Segment Open
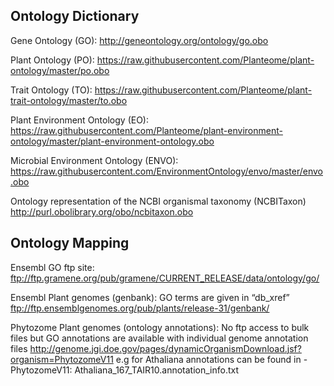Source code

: 
## Ontology Dictionary

Gene Ontology (GO):
http://geneontology.org/ontology/go.obo

Plant Ontology (PO):
https://raw.githubusercontent.com/Planteome/plant-ontology/master/po.obo

Trait Ontology (TO):
https://raw.githubusercontent.com/Planteome/plant-trait-ontology/master/to.obo

Plant Environment Ontology (EO):
https://raw.githubusercontent.com/Planteome/plant-environment-ontology/master/plant-environment-ontology.obo

Microbial Environment Ontology (ENVO):
https://raw.githubusercontent.com/EnvironmentOntology/envo/master/envo.obo

Ontology representation of the NCBI organismal taxonomy (NCBITaxon)
http://purl.obolibrary.org/obo/ncbitaxon.obo

## Ontology Mapping

Ensembl GO ftp site:
ftp://ftp.gramene.org/pub/gramene/CURRENT_RELEASE/data/ontology/go/

Ensembl Plant genomes (genbank): GO terms are given in  “db_xref”
ftp://ftp.ensemblgenomes.org/pub/plants/release-31/genbank/

Phytozome Plant genomes (ontology annotations): No ftp access to bulk files but GO annotations are available with individual genome annotation files
http://genome.jgi.doe.gov/pages/dynamicOrganismDownload.jsf?organism=PhytozomeV11
e.g for Athaliana annotations can be found in - PhytozomeV11: Athaliana_167_TAIR10.annotation_info.txt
Segment Closed
## What to do
Please set down, with no changes, the line that contains "http://purl.obolibrary.org/obo/ncbitaxon.obo" and all the lines after it until the entries end; write nothing besides them.

## Response
http://purl.obolibrary.org/obo/ncbitaxon.obo

## Ontology Mapping

Ensembl GO ftp site:
ftp://ftp.gramene.org/pub/gramene/CURRENT_RELEASE/data/ontology/go/

Ensembl Plant genomes (genbank): GO terms are given in  “db_xref”
ftp://ftp.ensemblgenomes.org/pub/plants/release-31/genbank/

Phytozome Plant genomes (ontology annotations): No ftp access to bulk files but GO annotations are available with individual genome annotation files
http://genome.jgi.doe.gov/pages/dynamicOrganismDownload.jsf?organism=PhytozomeV11
e.g for Athaliana annotations can be found in - PhytozomeV11: Athaliana_167_TAIR10.annotation_info.txt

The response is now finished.